The complaint lists several instances where policy issues that should be discussed in public – including realignment of athletic conferences – were instead discussed in closed session.
BUT IT focuses principally on a Board of Trustees meeting in March where the board was scheduled to consider dozens of nominations of faculty for tenure.
“The Board entered closed session under the ‘personnel’ exemption (to the Open Meetings Law) ostensibly to consider tenure candidates. Once the doors were closed, however, the discussion turned to tenure as a policy – its existential value to UNC, its financial implications, and whether to defer an entire slate,” the suit says.
“North Carolina law draws that line with clarity: specific personnel matters may be closed; general policy must be public. By debating tenure policy in secret and acting on that secret debate, the Board crossed the statutory boundary and violated the Open Meetings Law.”
The Board delayed a vote on tenure – normally a perfunctory action – in March, though it eventually approved the tenure applications in June.
The suit says Clemens’ role underscores the point about secrecy.
“As Executive Vice Chancellor and Provost, he briefed deans and vice chancellors internally about the Board’s tenure policy posture after a closed session so they could manage faculty expectations.
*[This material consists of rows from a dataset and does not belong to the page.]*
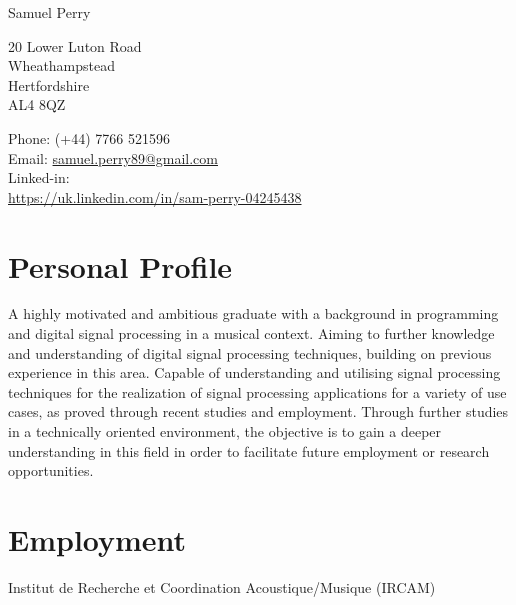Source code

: \documentclass[10pt,letterpaper]{article}
\def\name{Samuel Perry}
\renewenvironment{itemize}{
  \begin{list}{}{
    \setlength{\leftmargin}{1.5em}
    \setlength{\itemsep}{0.25em}
    \setlength{\parskip}{0pt}
    \setlength{\parsep}{0.25em}
  }
}{
  \end{list}
}
\begin{document}
{\huge \name}


\bigskip

\begin{minipage}[t]{0.495\textwidth}
  20 Lower Luton Road\\
  Wheathampstead\\
  Hertfordshire\\
  AL4 8QZ\\

\end{minipage}
\begin{minipage}[t]{0.495\textwidth}
    Phone: (+44) 7766 521596\\
    Email: \href{mailto:samuel.perry89@gmail.com}{samuel.perry89@gmail.com} \\
    Linked-in: \\\href{https://uk.linkedin.com/in/sam-perry-04245438}{https://uk.linkedin.com/in/sam-perry-04245438}
\end{minipage}

\section*{Personal Profile}

A highly motivated and ambitious graduate with a background in programming and
digital signal processing in a musical context. Aiming to further knowledge and
understanding of digital signal processing techniques, building on previous
experience in this area. Capable of understanding and utilising signal
processing techniques for the realization of signal processing applications for
a variety of use cases, as proved through recent studies and employment.
Through further studies in a technically oriented environment,  the objective
is to gain a deeper understanding in this field in order to facilitate future
employment or research opportunities.

\section*{Employment}

\begin{itemize}
    \item Institut de Recherche et Coordination Acoustique/Musique (IRCAM)
\end{itemize}
\end{document}
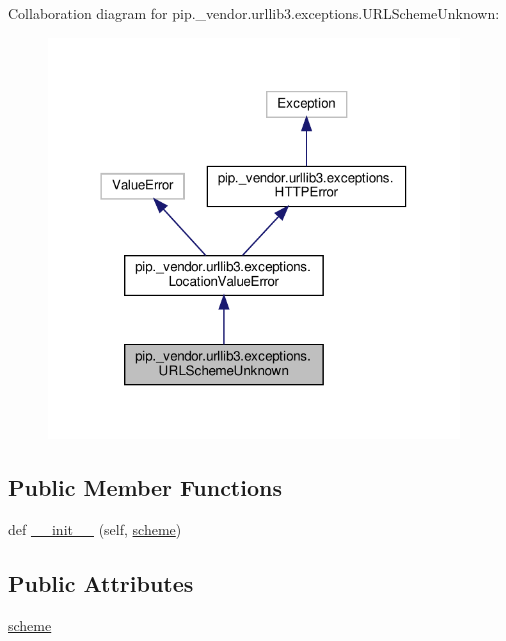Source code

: Collaboration diagram for pip.\+\_\+vendor.\+urllib3.\+exceptions.\+U\+R\+L\+Scheme\+Unknown\+:
\nopagebreak
\begin{figure}[H]
\begin{center}
\leavevmode
\includegraphics[width=309pt]{classpip_1_1__vendor_1_1urllib3_1_1exceptions_1_1URLSchemeUnknown__coll__graph}
\end{center}
\end{figure}
\subsection*{Public Member Functions}
\begin{DoxyCompactItemize}
\item 
def \hyperlink{classpip_1_1__vendor_1_1urllib3_1_1exceptions_1_1URLSchemeUnknown_a0567041a1b36ee571373acafdf6a9483}{\+\_\+\+\_\+init\+\_\+\+\_\+} (self, \hyperlink{classpip_1_1__vendor_1_1urllib3_1_1exceptions_1_1URLSchemeUnknown_ab0b3aaa83326fca7d4fac9550bc79750}{scheme})
\end{DoxyCompactItemize}
\subsection*{Public Attributes}
\begin{DoxyCompactItemize}
\item 
\hyperlink{classpip_1_1__vendor_1_1urllib3_1_1exceptions_1_1URLSchemeUnknown_ab0b3aaa83326fca7d4fac9550bc79750}{scheme}
\end{DoxyCompactItemize}


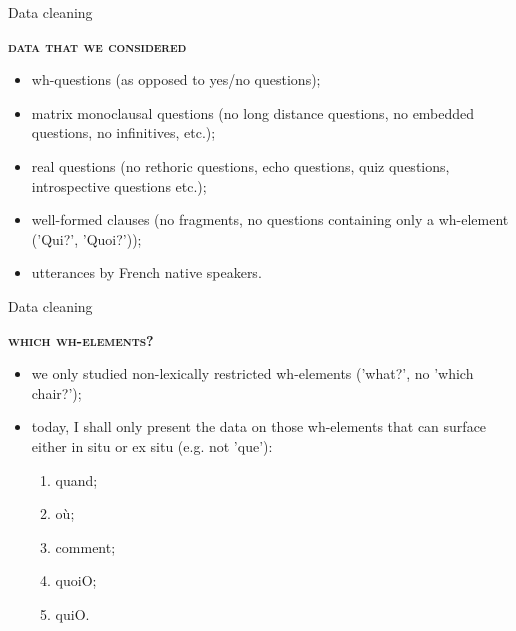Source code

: \documentclass[lesson_slides]{subfiles}
\begin{document}
\begin{frame}[c]{Data cleaning}

    \textbf{\textsc{data that we considered}} \pause
    
    \begin{itemize}
        \item[\ding{227}] wh-questions \pause (as opposed to yes/no questions); \pause
        \item[\ding{227}] matrix monoclausal questions \pause (no long distance questions, no embedded questions, no infinitives, etc.); \pause
        \item[\ding{227}] real questions \pause (no rethoric questions, echo questions, quiz questions, introspective questions etc.); \pause
        \item[\ding{227}] well-formed clauses \pause (no fragments, no questions containing only a wh-element ('Qui?', 'Quoi?')); \pause
        \item[\ding{227}] utterances by French native speakers.
    \end{itemize}
    
\end{frame}
\begin{frame}[c]{Data cleaning}

    \textbf{\textsc{which wh-elements?}} \pause
    
    \begin{itemize}
        \item[\ding{227}] we only studied non-lexically restricted wh-elements ('what?', no 'which chair?'); \pause
        \item[\ding{227}] today, I shall only present the data on those wh-elements that can surface either in situ or ex situ (e.g. not 'que'): \pause
        \begin{enumerate}
            \item quand; \pause
            \item où; \pause
            \item comment; \pause
            \item quoiO; \pause
            \item quiO.
        \end{enumerate}
    \end{itemize}
    
\end{frame}
\end{document}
The Board’s subsequent effort to punish him for ‘leaking’ closed-session information only highlights the culture of secrecy at odds with the Open Meetings Law and the Public Records Law.
“Those statutes authorize closing a meeting – not gagging lawful discussion of policy that belongs in public.”
THE LAWSUIT alleges that then-Board Chair John Preyer used Signal to contact a majority of board members – which constitutes a public meeting under the law – to arrange a no-confidence vote on Clemens.
Clemens was asked to resign as provost, which he did. He remains a professor of physics and astronomy.1
It also alleges that Jed Atkins, the dean of UNC’s new conservative School of Civic Life and Leadership, communicated with Preyer via Signal about Clemens’ discussion with the deans, and that Atkins required members of his leadership to all use Signal.
THIS EXPLOSIVE CASE raises multiple questions about university governance and, frankly, the rule of law – especially at a university with a School of Government and a School of Law.
This board has been warned before – in a January 2024 memo from UNC System President Peter Hans and UNC Board of Governors the-Chair Randy Ramsey – about overstepping its role as an advisory board, not an administrative one.
But compliance with the state’s open meetings and public records laws is Open Meetings 101. Governing boards can only go into closed session for very specific purposes, such as to discuss personnel, land acquisition or economic-development agreements.
Among the many questions the case raises about how the University is governed:
•Just why did the Board delay tenure? And why was it debated in closed session? We don’t know, because the discussion happened in closed session.
•If these allegations prove to be true, why did the University’s general counsel allow the violations to happen in closed session?
•What was Chancellor Lee Roberts’ role? (Roberts is not named as a defendant in the suit.)
•Does North Carolina’s Public Records Law extend to technology such as Signal? Are its deleted messages recoverable?
•And if administrators were required to use Signal, does the University have a contract with Signal? If so, that would be telling.
Discovery is going to be real interesting in this case.